Peace in Afghanistan still winnable, Pakistan assures US

Published July 9, 2021
Pakistan’s Ambassador Asad Majeed Khan also urged the US and China to work together to promote peace and stability in South Asia. — Photo courtesy United States Institute of Peace Youtube channel/File
Pakistan’s Ambassador Asad Majeed Khan also urged the US and China to work together to promote peace and stability in South Asia. — Photo courtesy United States Institute of Peace Youtube channel/File

WASHINGTON: Pakistan has assured the United States that peace in Afghan­istan is still winnable as Washington urges Islama­bad to be a “constructive partner” in bringing stability to the war-ravaged country.

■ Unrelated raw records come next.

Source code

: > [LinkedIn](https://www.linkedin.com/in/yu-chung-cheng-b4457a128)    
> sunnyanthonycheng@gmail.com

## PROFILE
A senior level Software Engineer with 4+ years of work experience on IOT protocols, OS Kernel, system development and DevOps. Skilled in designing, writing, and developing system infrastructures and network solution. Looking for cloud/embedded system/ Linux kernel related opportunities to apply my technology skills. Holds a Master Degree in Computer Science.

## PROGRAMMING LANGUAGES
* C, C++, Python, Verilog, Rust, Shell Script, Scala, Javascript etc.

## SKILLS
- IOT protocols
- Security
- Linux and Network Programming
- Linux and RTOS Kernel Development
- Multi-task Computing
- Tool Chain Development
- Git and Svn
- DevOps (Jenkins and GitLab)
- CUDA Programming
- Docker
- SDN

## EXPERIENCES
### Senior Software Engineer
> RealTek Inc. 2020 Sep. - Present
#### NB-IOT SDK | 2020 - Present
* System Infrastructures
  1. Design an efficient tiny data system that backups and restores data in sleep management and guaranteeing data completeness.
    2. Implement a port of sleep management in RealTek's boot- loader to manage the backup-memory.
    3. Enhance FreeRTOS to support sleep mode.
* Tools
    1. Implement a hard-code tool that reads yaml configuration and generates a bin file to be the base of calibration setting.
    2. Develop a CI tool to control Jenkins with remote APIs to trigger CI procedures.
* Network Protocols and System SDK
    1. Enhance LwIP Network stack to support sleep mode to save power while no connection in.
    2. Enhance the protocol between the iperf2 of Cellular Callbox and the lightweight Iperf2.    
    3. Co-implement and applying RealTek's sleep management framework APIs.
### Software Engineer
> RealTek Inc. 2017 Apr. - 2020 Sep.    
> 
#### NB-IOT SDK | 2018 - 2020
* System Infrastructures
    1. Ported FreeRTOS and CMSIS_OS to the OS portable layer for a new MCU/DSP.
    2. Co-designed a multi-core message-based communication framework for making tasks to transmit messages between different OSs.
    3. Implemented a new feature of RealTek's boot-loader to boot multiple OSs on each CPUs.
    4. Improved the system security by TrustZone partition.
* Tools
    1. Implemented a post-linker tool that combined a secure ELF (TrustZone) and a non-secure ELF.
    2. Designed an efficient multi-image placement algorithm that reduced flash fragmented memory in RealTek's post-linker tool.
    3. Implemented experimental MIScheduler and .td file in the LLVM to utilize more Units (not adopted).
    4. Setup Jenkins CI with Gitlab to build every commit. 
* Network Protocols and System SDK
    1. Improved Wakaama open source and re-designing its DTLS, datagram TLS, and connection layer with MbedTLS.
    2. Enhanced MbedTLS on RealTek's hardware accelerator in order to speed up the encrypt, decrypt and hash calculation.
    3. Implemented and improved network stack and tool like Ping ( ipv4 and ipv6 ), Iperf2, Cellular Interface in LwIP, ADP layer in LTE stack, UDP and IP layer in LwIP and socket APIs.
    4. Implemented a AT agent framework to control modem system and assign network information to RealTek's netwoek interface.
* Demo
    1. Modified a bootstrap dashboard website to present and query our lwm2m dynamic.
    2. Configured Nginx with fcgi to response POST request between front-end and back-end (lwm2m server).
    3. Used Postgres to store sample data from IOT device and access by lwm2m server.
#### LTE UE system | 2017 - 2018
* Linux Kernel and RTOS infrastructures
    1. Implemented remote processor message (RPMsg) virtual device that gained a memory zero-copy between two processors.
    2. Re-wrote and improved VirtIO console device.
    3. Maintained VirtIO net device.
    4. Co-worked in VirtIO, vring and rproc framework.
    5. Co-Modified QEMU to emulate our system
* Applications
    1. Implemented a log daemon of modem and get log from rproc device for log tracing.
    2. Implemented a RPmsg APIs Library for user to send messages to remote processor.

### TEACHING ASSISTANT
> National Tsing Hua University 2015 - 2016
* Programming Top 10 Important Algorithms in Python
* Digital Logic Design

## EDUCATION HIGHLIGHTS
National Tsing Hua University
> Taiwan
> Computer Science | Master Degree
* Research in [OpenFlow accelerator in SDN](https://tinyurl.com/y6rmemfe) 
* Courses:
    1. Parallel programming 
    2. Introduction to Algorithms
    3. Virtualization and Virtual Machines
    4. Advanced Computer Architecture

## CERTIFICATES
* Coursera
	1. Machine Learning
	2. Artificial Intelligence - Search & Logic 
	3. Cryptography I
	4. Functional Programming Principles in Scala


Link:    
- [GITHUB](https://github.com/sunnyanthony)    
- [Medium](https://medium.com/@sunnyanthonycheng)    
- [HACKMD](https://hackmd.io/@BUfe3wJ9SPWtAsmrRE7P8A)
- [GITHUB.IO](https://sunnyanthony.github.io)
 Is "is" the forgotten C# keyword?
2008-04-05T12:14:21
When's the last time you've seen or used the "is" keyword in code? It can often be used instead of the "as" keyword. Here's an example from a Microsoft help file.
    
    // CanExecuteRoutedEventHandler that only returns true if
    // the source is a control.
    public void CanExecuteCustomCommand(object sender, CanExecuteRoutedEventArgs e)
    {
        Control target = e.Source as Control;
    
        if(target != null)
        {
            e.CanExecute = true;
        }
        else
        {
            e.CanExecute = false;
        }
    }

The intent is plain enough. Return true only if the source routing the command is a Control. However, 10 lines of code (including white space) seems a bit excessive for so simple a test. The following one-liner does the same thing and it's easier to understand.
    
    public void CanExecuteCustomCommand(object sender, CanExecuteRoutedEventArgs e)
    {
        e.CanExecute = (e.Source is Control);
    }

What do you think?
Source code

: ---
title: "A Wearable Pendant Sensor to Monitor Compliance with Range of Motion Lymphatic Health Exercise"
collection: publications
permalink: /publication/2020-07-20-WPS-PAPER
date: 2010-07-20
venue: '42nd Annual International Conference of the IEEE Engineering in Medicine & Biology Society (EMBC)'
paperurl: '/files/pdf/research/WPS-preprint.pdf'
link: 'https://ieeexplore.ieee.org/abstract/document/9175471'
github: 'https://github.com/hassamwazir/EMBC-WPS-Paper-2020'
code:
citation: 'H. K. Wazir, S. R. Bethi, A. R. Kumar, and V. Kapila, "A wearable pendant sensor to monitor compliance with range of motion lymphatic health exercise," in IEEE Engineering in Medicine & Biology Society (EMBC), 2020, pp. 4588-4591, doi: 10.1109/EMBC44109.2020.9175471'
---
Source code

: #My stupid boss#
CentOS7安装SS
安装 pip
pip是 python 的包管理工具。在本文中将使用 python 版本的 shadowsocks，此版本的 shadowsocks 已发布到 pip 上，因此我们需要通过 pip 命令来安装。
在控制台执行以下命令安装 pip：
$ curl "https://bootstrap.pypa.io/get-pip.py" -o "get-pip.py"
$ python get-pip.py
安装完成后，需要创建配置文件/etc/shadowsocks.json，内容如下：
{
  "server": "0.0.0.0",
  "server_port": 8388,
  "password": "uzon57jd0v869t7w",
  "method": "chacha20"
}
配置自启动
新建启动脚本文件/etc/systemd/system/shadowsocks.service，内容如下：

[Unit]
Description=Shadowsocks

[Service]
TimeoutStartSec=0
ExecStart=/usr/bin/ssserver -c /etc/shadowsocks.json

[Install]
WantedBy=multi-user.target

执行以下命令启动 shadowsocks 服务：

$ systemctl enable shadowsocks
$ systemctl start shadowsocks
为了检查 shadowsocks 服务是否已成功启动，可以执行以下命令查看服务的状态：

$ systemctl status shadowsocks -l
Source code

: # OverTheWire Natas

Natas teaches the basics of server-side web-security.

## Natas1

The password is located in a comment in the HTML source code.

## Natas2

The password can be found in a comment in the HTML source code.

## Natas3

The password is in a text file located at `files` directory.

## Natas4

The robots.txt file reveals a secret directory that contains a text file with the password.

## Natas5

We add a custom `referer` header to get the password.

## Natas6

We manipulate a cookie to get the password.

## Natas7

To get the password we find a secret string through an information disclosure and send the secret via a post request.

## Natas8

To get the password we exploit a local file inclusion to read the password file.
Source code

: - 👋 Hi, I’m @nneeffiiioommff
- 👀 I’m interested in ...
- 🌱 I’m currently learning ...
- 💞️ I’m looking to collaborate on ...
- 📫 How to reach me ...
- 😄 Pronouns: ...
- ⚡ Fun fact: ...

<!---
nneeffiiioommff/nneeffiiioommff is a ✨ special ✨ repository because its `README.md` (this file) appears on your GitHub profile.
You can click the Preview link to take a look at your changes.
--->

Addressing the first post-Covid interaction at the US Institute of Peace (USIP) on Wednesday, Pakistan’s Ambassador Asad Majeed Khan also urged the US and China to work together to promote peace and stability in South Asia.

At the US State Depart­ment, Spokesman Ned Price called Pakistan “an important partner across any number of fronts” and said that both the countries had shared interests in peace and stability in Afghanistan.

The US official also defended Washington’s decision to withdraw all its troops from Afghanistan by Sept 11, adding that now was the time for Kabul’s neighbours to come forward.

Washington calls Islamabad ‘an important partner across any number of fronts’

“For far too long, some of Afghanistan’s neighbours have not played that role. They had been content to let other countries take responsibility,” he said. “[Now they] need to play a constructive role in helping to bring about a just and durable political settlement as well as a comprehensive ceasefire.”

Ambassador Khan reminded US policy makers that inclusive political settlement in Afghanistan would best serve the shared security interests of both the US and Pakistan. “This may not be a winnable war, but peace is winnable,” he said.

At an earlier briefing, Mr Price told journalists that the reported Taliban victories in Afghanistan would not affect the pullout deadline.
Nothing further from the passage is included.